ECE2020 Audio ePoster Presentations Pituitary and Neuroendocrinology (217 abstracts)
1University of Turin, Division of Endocrinology, Diabetes and Metabolism, Department of Medical Science, Italy; 2University of Miami Miller School of Medicine, Division of Endocrinology, Department of Medicine, Miami, United States
Neurogenesis, a process by which new neurons are generated from precursors, still persists in discrete regions of the adult hippocampus. Impairment in neurogenesis is an important feature in the pathogenesis of neurodegenerative diseases, such asAlzheimer’s disease (AD). The hippocampus is critical for learning and memory and is a main target of AD, which causes massive neuronal death, reduction in neurogenesis and impairment in cognitive functions. Therefore, preventing neuronal loss or increasing the production of new neurons may represent a potential therapeutic strategy to reduce AD-induced cognitive decline. Growth hormone-releasing hormone (GHRH), apart from promoting growth hormone (GH) secretion from the pituitary, exerts many extrapituitary functions, including stimulation of cell survival, cardioprotection and protection against diabetic retinopathy. Furthermore, expression of GHRH, as well as GHRH-receptor (GHRH-R) and its splice variants (SVs), has been demonstrated in different brain regions, including the cerebral cortex, cerebellum and brain stem cells. To date, however, the role of GHRH on neurogenesis and neuroprotection is still unknown. Thus, we sought to investigate the role of GHRH on survival, proliferation, apoptosis and differentiation of rat hippocampal neural stem cells (NSCs), in stress conditions such as growth factor deprivation and amyloid-β peptide 1–42 (Aβ1–42)-induced toxicity, and to define the underlying mechanisms. We found expression of both mRNA and protein for pituitary GHRH-R in NSCs.
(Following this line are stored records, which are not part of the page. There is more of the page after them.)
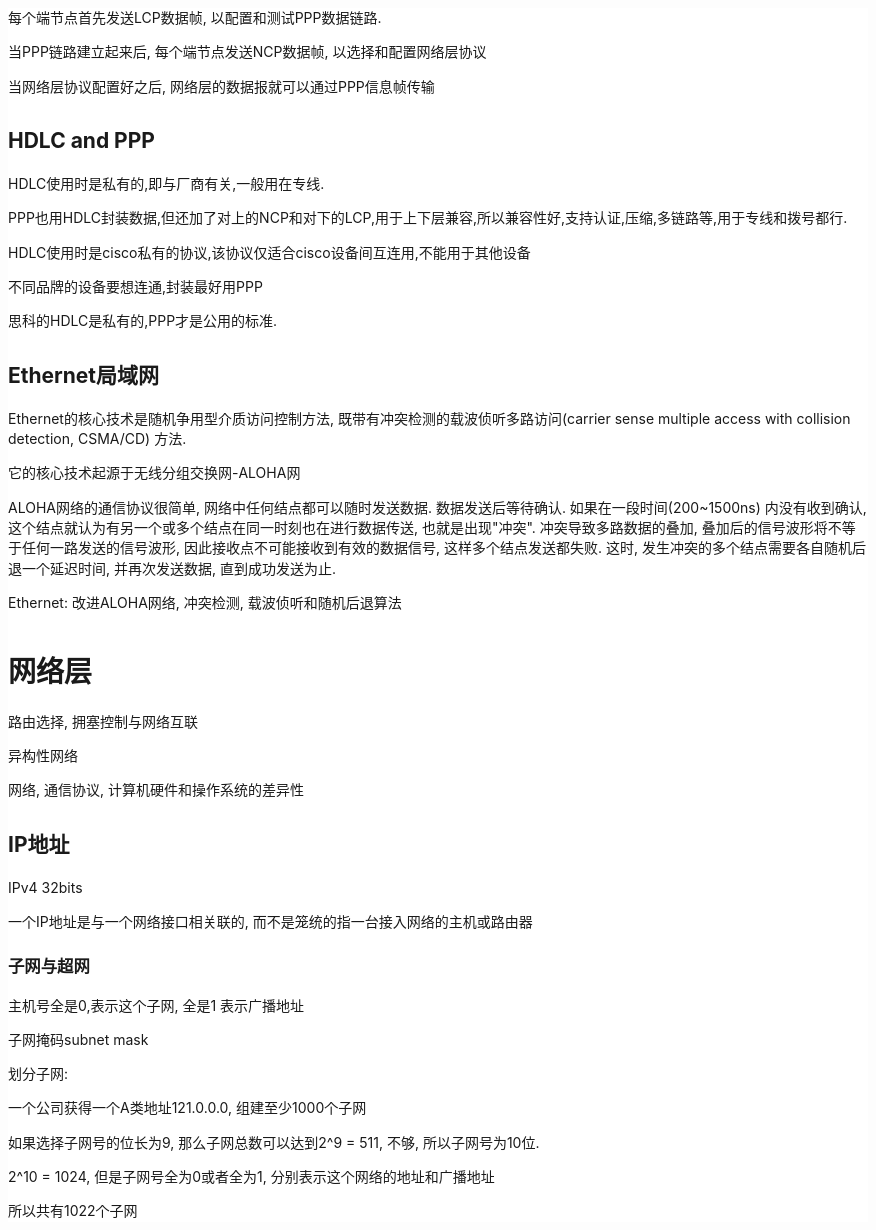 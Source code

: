 
每个端节点首先发送LCP数据帧, 以配置和测试PPP数据链路.

当PPP链路建立起来后, 每个端节点发送NCP数据帧, 以选择和配置网络层协议

当网络层协议配置好之后, 网络层的数据报就可以通过PPP信息帧传输

## HDLC and PPP
HDLC使用时是私有的,即与厂商有关,一般用在专线.

PPP也用HDLC封装数据,但还加了对上的NCP和对下的LCP,用于上下层兼容,所以兼容性好,支持认证,压缩,多链路等,用于专线和拨号都行.

HDLC使用时是cisco私有的协议,该协议仅适合cisco设备间互连用,不能用于其他设备

不同品牌的设备要想连通,封装最好用PPP

思科的HDLC是私有的,PPP才是公用的标准.

## Ethernet局域网
Ethernet的核心技术是随机争用型介质访问控制方法, 既带有冲突检测的载波侦听多路访问(carrier sense multiple access with collision detection, CSMA/CD) 方法.

它的核心技术起源于无线分组交换网-ALOHA网

ALOHA网络的通信协议很简单, 网络中任何结点都可以随时发送数据. 数据发送后等待确认. 如果在一段时间(200~1500ns) 内没有收到确认, 这个结点就认为有另一个或多个结点在同一时刻也在进行数据传送, 也就是出现"冲突". 冲突导致多路数据的叠加, 叠加后的信号波形将不等于任何一路发送的信号波形, 因此接收点不可能接收到有效的数据信号, 这样多个结点发送都失败. 这时, 发生冲突的多个结点需要各自随机后退一个延迟时间, 并再次发送数据, 直到成功发送为止.

Ethernet: 改进ALOHA网络, 冲突检测, 载波侦听和随机后退算法

# 网络层
路由选择, 拥塞控制与网络互联

异构性网络

网络, 通信协议, 计算机硬件和操作系统的差异性

## IP地址
IPv4 32bits

一个IP地址是与一个网络接口相关联的, 而不是笼统的指一台接入网络的主机或路由器

### 子网与超网
主机号全是0,表示这个子网, 全是1 表示广播地址

子网掩码subnet mask

划分子网:

一个公司获得一个A类地址121.0.0.0, 组建至少1000个子网

如果选择子网号的位长为9, 那么子网总数可以达到2^9 = 511, 不够, 所以子网号为10位.

2^10 = 1024, 但是子网号全为0或者全为1, 分别表示这个网络的地址和广播地址

所以共有1022个子网
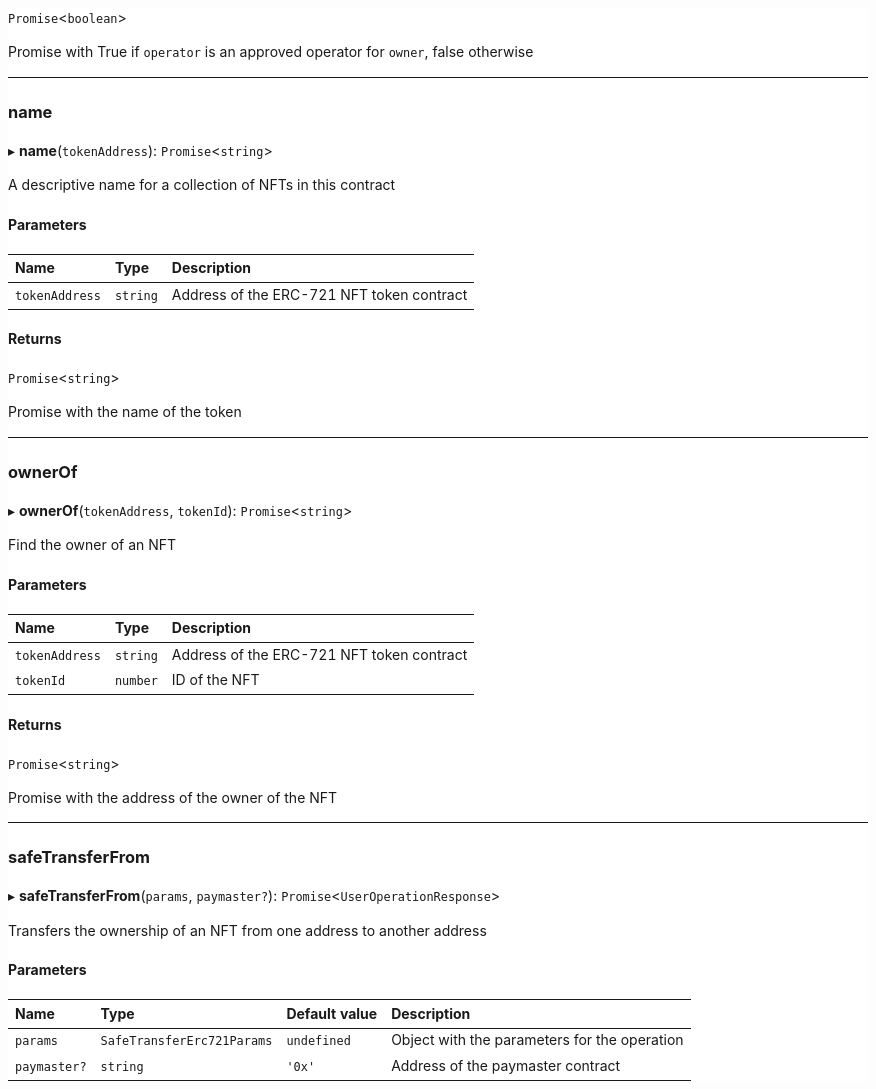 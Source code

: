 `Promise`\<`boolean`\>

Promise with True if `operator` is an approved operator for `owner`, false otherwise

___

### name

▸ **name**(`tokenAddress`): `Promise`\<`string`\>

A descriptive name for a collection of NFTs in this contract

#### Parameters

| Name | Type | Description |
| :------ | :------ | :------ |
| `tokenAddress` | `string` | Address of the ERC-721 NFT token contract |

#### Returns

`Promise`\<`string`\>

Promise with the name of the token

___

### ownerOf

▸ **ownerOf**(`tokenAddress`, `tokenId`): `Promise`\<`string`\>

Find the owner of an NFT

#### Parameters

| Name | Type | Description |
| :------ | :------ | :------ |
| `tokenAddress` | `string` | Address of the ERC-721 NFT token contract |
| `tokenId` | `number` | ID of the NFT |

#### Returns

`Promise`\<`string`\>

Promise with the address of the owner of the NFT

___

### safeTransferFrom

▸ **safeTransferFrom**(`params`, `paymaster?`): `Promise`\<`UserOperationResponse`\>

Transfers the ownership of an NFT from one address to another address

#### Parameters

| Name | Type | Default value | Description |
| :------ | :------ | :------ | :------ |
| `params` | `SafeTransferErc721Params` | `undefined` | Object with the parameters for the operation |
| `paymaster?` | `string` | `'0x'` | Address of the paymaster contract |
Moreover, GHRH dose-dependently increased cell survival and proliferation and reduced apoptosis in NSCs culturedunder both growth factor deprivation and Aβ1–42. In addition, GHRH counteracted the effect of Aβ1–42on elevation of the proapoptotic protein BAX and inhibition of the antiapoptotic protein Bcl-2. Finally, the role of GHRH was examined on differentiation of NSCs into neuronal lineages, such as neurons, oligodendrocytes, and astrocytes. Interestingly, GHRH increased the mRNA levels of the neuronal marker Tuj1, while showing no significant effect on GFAP and Ripk1, specific for astrocytes and oligodendrocytes, respectively. Collectively, these results, suggest a role for GHRH in preventing neuronal loss and in promoting neurogenesis, with potential therapeutic application of its agonistic analogs in neurodegenerative diseases, such as AD.